§ **WORK INSTRUCTIONS**
Would you filter the listing below so that only lines with the word "Deck" remain?

§ **MATERIAL FOR THE TASK**
========================================

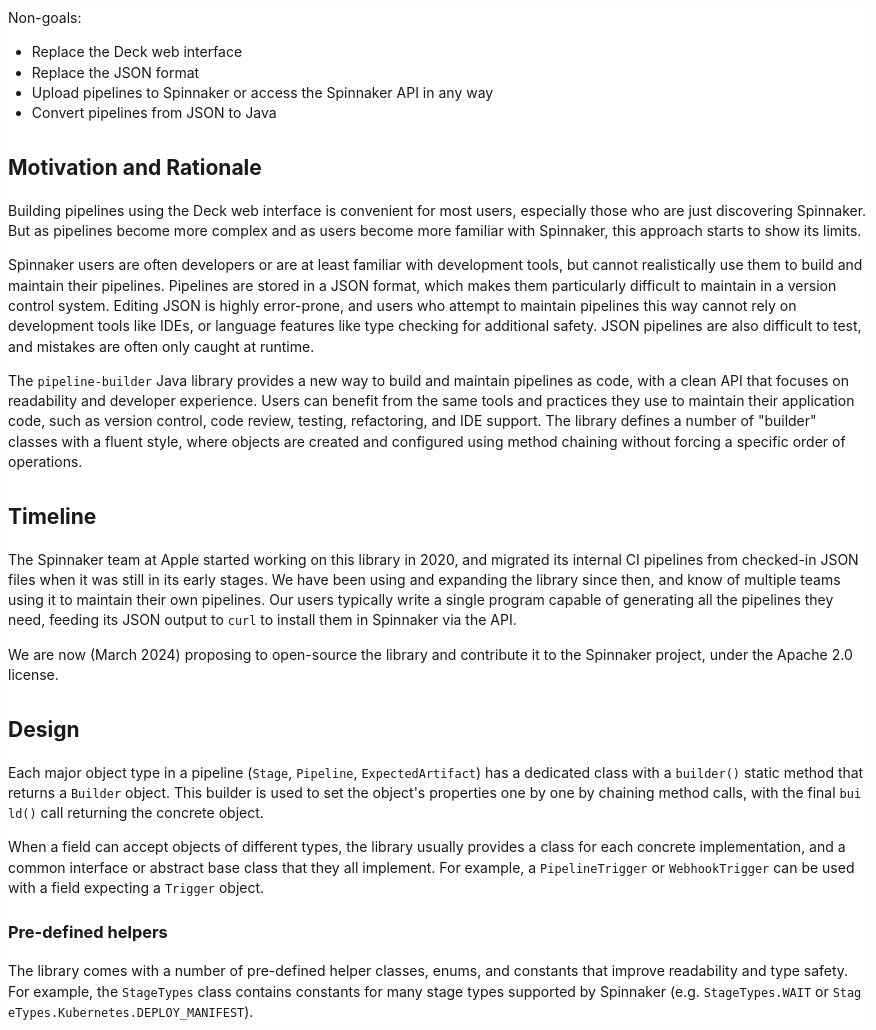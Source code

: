 Non-goals:

- Replace the Deck web interface
- Replace the JSON format
- Upload pipelines to Spinnaker or access the Spinnaker API in any way
- Convert pipelines from JSON to Java

## Motivation and Rationale

Building pipelines using the Deck web interface is convenient for most users, especially those who are just discovering Spinnaker. But as pipelines become more complex and as users become more familiar with Spinnaker, this approach starts to show its limits.

Spinnaker users are often developers or are at least familiar with development tools, but cannot realistically use them to build and maintain their pipelines. Pipelines are stored in a JSON format, which makes them particularly difficult to maintain in a version control system. Editing JSON is highly error-prone, and users who attempt to maintain pipelines this way cannot rely on development tools like IDEs, or language features like type checking for additional safety. JSON pipelines are also difficult to test, and mistakes are often only caught at runtime.

The `pipeline-builder` Java library provides a new way to build and maintain pipelines as code, with a clean API that focuses on readability and developer experience. Users can benefit from the same tools and practices they use to maintain their application code, such as version control, code review, testing, refactoring, and IDE support.
The library defines a number of "builder" classes with a fluent style, where objects are created and configured using method chaining without forcing a specific order of operations.

## Timeline

The Spinnaker team at Apple started working on this library in 2020, and migrated its internal CI pipelines from checked-in JSON files when it was still in its early stages. We have been using and expanding the library since then, and know of multiple teams using it to maintain their own pipelines. Our users typically write a single program capable of generating all the pipelines they need, feeding its JSON output to `curl` to install them in Spinnaker via the API.

We are now (March 2024) proposing to open-source the library and contribute it to the Spinnaker project, under the Apache 2.0 license.

## Design

Each major object type in a pipeline (`Stage`, `Pipeline`, `ExpectedArtifact`) has a dedicated class with a `builder()` static method that returns a `Builder` object. This builder is used to set the object's properties one by one by chaining method calls, with the final `build()` call returning the concrete object.

When a field can accept objects of different types, the library usually provides a class for each concrete implementation, and a common interface or abstract base class that they all implement. For example, a `PipelineTrigger` or `WebhookTrigger` can be used with a field expecting a `Trigger` object.

### Pre-defined helpers

The library comes with a number of pre-defined helper classes, enums, and constants that improve readability and type safety. For example, the `StageTypes` class contains constants for many stage types supported by Spinnaker (e.g. `StageTypes.WAIT` or `StageTypes.Kubernetes.DEPLOY_MANIFEST`).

========================================

§ **SOLUTION**
- Replace the Deck web interface
Building pipelines using the Deck web interface is convenient for most users, especially those who are just discovering Spinnaker. But as pipelines become more complex and as users become more familiar with Spinnaker, this approach starts to show its limits.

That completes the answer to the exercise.